Best Practices for Deploying Spark Applications

There is a lot of confusion swirling around deploying Spark Applications.

This article is meant to explicitly define the components involved in deploying your Spark Application in varying configurations popular among Spark users.

 

Spark Applications

Every Spark Application's main() method gets converted by the Spark Execution Engine into the following:

Application == Job

  -> Stages (defined by shuffle boundaries)

      -> Tasks (thread within a JVM Process)

A Job containStages are defined by shuffle boundaries.

 

Physical Resources

Worker Node

Forget everything you know about Spark Deployment and just accept that there is only 1 type of Physical Node in Spark:  the Worker Node.  Everything else is a Process that could be running on any Physical Node.

The Worker Node has a fixed number of CPUs (ie. 32) and amount of memory (ie. 244 GB).

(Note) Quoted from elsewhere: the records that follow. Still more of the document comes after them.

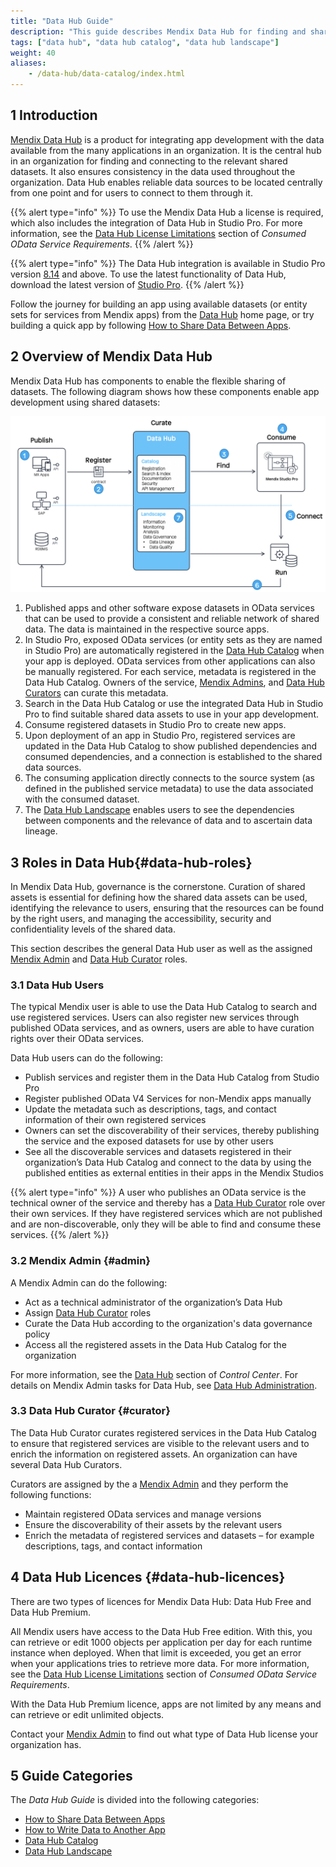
 ```yaml
---
title: "Data Hub Guide"
description: "This guide describes Mendix Data Hub for finding and sharing enterprise data assets."
tags: ["data hub", "data hub catalog", "data hub landscape"]
weight: 40
aliases:
    - /data-hub/data-catalog/index.html
---
```


## 1 Introduction

[Mendix Data Hub](https://hub.mendix.com) is a product for integrating app development with the data available from the many applications in an organization. It is the central hub in an organization for finding and connecting to the relevant shared datasets. It also ensures consistency in the data used throughout the organization. Data Hub enables reliable data sources to be located centrally from one point and for users to connect to them through it. 

{{% alert type="info" %}}
To use the Mendix Data Hub a license is required, which also includes the integration of Data Hub in Studio Pro. For more information, see the [Data Hub License Limitations](/refguide/consumed-odata-service-requirements#license-limitations) section of *Consumed OData Service Requirements*.
{{% /alert %}}

{{% alert type="info" %}}
The Data Hub integration is available in Studio Pro version [8.14](/releasenotes/studio-pro/8.14) and above. To use the latest functionality of Data Hub, download the latest version of [Studio Pro](https://marketplace.mendix.com/link/studiopro/). {{% /alert %}}

Follow the journey for building an app using available datasets (or entity sets for services from Mendix apps) from the [Data Hub](https://hub.mendix.com) home page, or try building a quick app by following [How to Share Data Between Apps](share-data/).

## 2 Overview of Mendix Data Hub

Mendix Data Hub has components to enable the flexible sharing of datasets. The following diagram shows how these components enable app development using shared datasets:

![](attachments/overview-schematic-datahub.png)

1. Published apps and other software expose datasets in OData services that can be used to provide a consistent and reliable network of shared data. The data is maintained in the respective source apps.
2. In Studio Pro, exposed OData services (or entity sets as they are named in Studio Pro) are automatically registered in the [Data Hub Catalog](data-hub-catalog/) when your app is deployed. OData services from other applications can also be manually registered. For each service, metadata is registered in the Data Hub Catalog. Owners of the service, [Mendix Admins](#admin), and [Data Hub Curators](#curator) can curate this metadata.
3. Search in the Data Hub Catalog or use the integrated Data Hub in Studio Pro to find suitable shared data assets to use in your app development.
4. Consume registered datasets in Studio Pro to create new apps. 
5. Upon deployment of an app in Studio Pro, registered services are updated in the Data Hub Catalog to show published dependencies and consumed dependencies, and a connection is established to the shared data sources.
6. The consuming application directly connects to the source system (as defined in the published service metadata) to use the data associated with the consumed dataset.
7. The [Data Hub Landscape](data-hub-landscape/) enables users to see the dependencies between components and the relevance of data and to ascertain data lineage.

## 3 Roles in Data Hub{#data-hub-roles}

In Mendix Data Hub, governance is the cornerstone. Curation of shared assets is essential for defining how the shared data assets can be used, identifying the relevance to users, ensuring that the resources can be found by the right users, and managing the accessibility, security and confidentiality levels of the shared data.

This section describes the general Data Hub user as well as the assigned [Mendix Admin](#admin) and [Data Hub Curator](#curator) roles.

### 3.1 Data Hub Users

The typical Mendix user is able to use the Data Hub Catalog to search and use registered services. Users can also register new services through published OData services, and as owners, users are able to have curation rights over their OData services.

Data Hub users can do the following: 

* Publish services and register them in the Data Hub Catalog from Studio Pro
* Register published OData V4 Services for non-Mendix apps manually
* Update the metadata such as descriptions, tags, and contact information of their own registered services
* Owners can set the discoverability of their services, thereby publishing the service and the exposed datasets for use by other users
* See all the discoverable services and datasets registered in their organization’s Data Hub Catalog and connect to the data by using the published entities as external entities in their apps in the Mendix Studios

{{% alert type="info" %}}
A user who publishes an OData service is the technical owner of the service and thereby has a [Data Hub Curator](#curator) role over their own services. If they have registered services which are not published and are non-discoverable, only they will be able to find and consume these services. 
{{% /alert %}}

### 3.2 Mendix Admin {#admin}

A Mendix Admin can do the following:

* Act as a technical administrator of the organization’s Data Hub
* Assign [Data Hub Curator](#curator) roles
* Curate the Data Hub according to the organization's data governance policy
* Access all the registered assets in the Data Hub Catalog for the organization

For more information, see the [Data Hub](/developerportal/control-center#data-hub) section of *Control Center*. For details on Mendix Admin tasks for Data Hub, see [Data Hub Administration](/developerportal/control-center/data-hub-admin).

### 3.3 Data Hub Curator {#curator}

The Data Hub Curator curates registered services in the Data Hub Catalog to ensure that registered services are visible to the relevant users and to enrich the information on registered assets. An organization can have several Data Hub Curators. 

Curators are assigned by the a [Mendix Admin](#admin) and they perform the following functions:

* Maintain registered OData services and manage versions
* Ensure the discoverability of their assets by the relevant users
* Enrich the metadata of registered services and datasets – for example descriptions, tags, and contact information

## 4 Data Hub Licences {#data-hub-licences}

There are two types of licences for Mendix Data Hub: Data Hub Free and Data Hub Premium.

All Mendix users have access to the Data Hub Free edition. With this, you can retrieve or edit 1000 objects per application per day for each runtime instance when deployed. When that limit is exceeded, you get an error when your applications tries to retrieve more data. For more information, see the [Data Hub License Limitations](/refguide/consumed-odata-service-requirements#license-limitations) section of *Consumed OData Service Requirements*.

With the Data Hub Premium licence, apps are not limited by any means and can retrieve or edit unlimited objects.

Contact your [Mendix Admin](/developerportal/control-center/#company) to find out what type of Data Hub license your organization has.

## 5 Guide Categories

The *Data Hub Guide* is divided into the following categories:

* [How to Share Data Between Apps](share-data/)
* [How to Write Data to Another App](write-data/)
* [Data Hub Catalog](data-hub-catalog/)
* [Data Hub Landscape](data-hub-landscape/)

Spark creates Processes that run on these Worker Nodes and carry out a specific function.  More about these Processes in the next section.

CPU Core

Every Task that executes on behalf of your Spark Application requires a Thread within an Executor Process.

Thread

Every Thread requires an available CPU on a Physical Worker Node within the cluster.

Memory

Spark has 2 types of memory regions:

  • Data Cache:  Stores your data in-process or off-heap for fast retrieval of iterative workloads
  • Spark Execution Engine:  Network buffers for data shuffles, joins, aggregations, etc used by Spark internally 

As of Spark 1.6, these memory regions are adaptive and can change from Spark Application to Application.

 

Processes

Cluster Resource Manager Process (Usually JVM, but could be C++ or other runtime)

A Cluster Resource Manager is responsible for managing all available cluster resources - specifically, CPU and Memory - among all Physical Spark Worker Nodes.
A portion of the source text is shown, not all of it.